(Record excerpts)

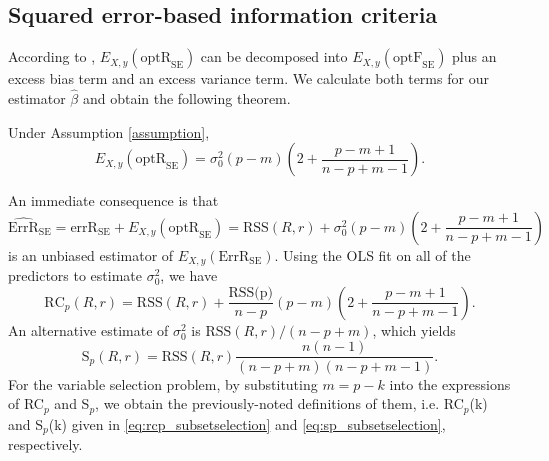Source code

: \subsection{Squared error-based information criteria}
According to \citet[formula 6 and proposition 1]{rosset2020fixed}, $E_{X,y}(\text{optR}_\text{SE})$ can be decomposed into $E_{X,y}(\text{optF}_\text{SE})$ plus an excess bias term and an excess variance term. We calculate both terms for our estimator $\hat\beta$ and obtain the following theorem.
\begin{theorem}
Under Assumption \ref{assumption},
\begin{equation*}
E_{X,y}(\text{optR}_\text{SE}) = \sigma_0^2(p-m) \left( 2+ \frac{p-m+1}{n-p+m-1} \right).
\end{equation*}
\label{thm:EoptR_SE}
\end{theorem}
An immediate consequence is that
\begin{equation*}
\widehat{\text{ErrR}}_\text{SE} = \text{errR}_\text{SE} + E_{X,y} (\text{optR}_\text{SE}) = \text{RSS}(R,r) + \sigma_0^2(p-m) \left( 2+ \frac{p-m+1}{n-p+m-1} \right)
\end{equation*}
is an unbiased estimator of $E_{X,y}(\text{ErrR}_\text{SE})$. Using the OLS fit on all of the predictors to estimate $\sigma_0^2$, we have 
\begin{equation*}
\text{RC}_p(R,r) = \text{RSS}(R,r) + \frac{\text{RSS(p)}}{n-p}(p-m) \left(2+\frac{p-m+1}{n-p+m-1}\right).
\end{equation*}
An alternative estimate of $\sigma_0^2$ is $\text{RSS}(R,r)/(n-p+m)$, which yields 
\begin{equation*}
\text{S}_p(R,r) = \text{RSS}(R,r)\frac{n(n-1)}{(n-p+m)(n-p+m-1)}.
\end{equation*}
For the variable selection problem, by substituting $m=p-k$ into the expressions of RC$_p$ and S$_p$, we obtain the previously-noted definitions of them, i.e. RC$_p$(k) and S$_p$(k) given in \eqref{eq:rcp_subsetselection} and \eqref{eq:sp_subsetselection}, respectively.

(End Record excerpts)

(What is required)
Each record above should be retyped exactly, with no pictures carried over.

(Exercise result)
Source code

: \subsection{Squared error-based information criteria}
According to \citet[formula 6 and proposition 1]{rosset2020fixed}, $E_{X,y}(\text{optR}_\text{SE})$ can be decomposed into $E_{X,y}(\text{optF}_\text{SE})$ plus an excess bias term and an excess variance term. We calculate both terms for our estimator $\hat\beta$ and obtain the following theorem.
\begin{theorem}
Under Assumption \ref{assumption},
\begin{equation*}
E_{X,y}(\text{optR}_\text{SE}) = \sigma_0^2(p-m) \left( 2+ \frac{p-m+1}{n-p+m-1} \right).
\end{equation*}
\label{thm:EoptR_SE}
\end{theorem}
An immediate consequence is that
\begin{equation*}
\widehat{\text{ErrR}}_\text{SE} = \text{errR}_\text{SE} + E_{X,y} (\text{optR}_\text{SE}) = \text{RSS}(R,r) + \sigma_0^2(p-m) \left( 2+ \frac{p-m+1}{n-p+m-1} \right)
\end{equation*}
is an unbiased estimator of $E_{X,y}(\text{ErrR}_\text{SE})$. Using the OLS fit on all of the predictors to estimate $\sigma_0^2$, we have 
\begin{equation*}
\text{RC}_p(R,r) = \text{RSS}(R,r) + \frac{\text{RSS(p)}}{n-p}(p-m) \left(2+\frac{p-m+1}{n-p+m-1}\right).
\end{equation*}
An alternative estimate of $\sigma_0^2$ is $\text{RSS}(R,r)/(n-p+m)$, which yields 
\begin{equation*}
\text{S}_p(R,r) = \text{RSS}(R,r)\frac{n(n-1)}{(n-p+m)(n-p+m-1)}.
\end{equation*}
For the variable selection problem, by substituting $m=p-k$ into the expressions of RC$_p$ and S$_p$, we obtain the previously-noted definitions of them, i.e. RC$_p$(k) and S$_p$(k) given in \eqref{eq:rcp_subsetselection} and \eqref{eq:sp_subsetselection}, respectively.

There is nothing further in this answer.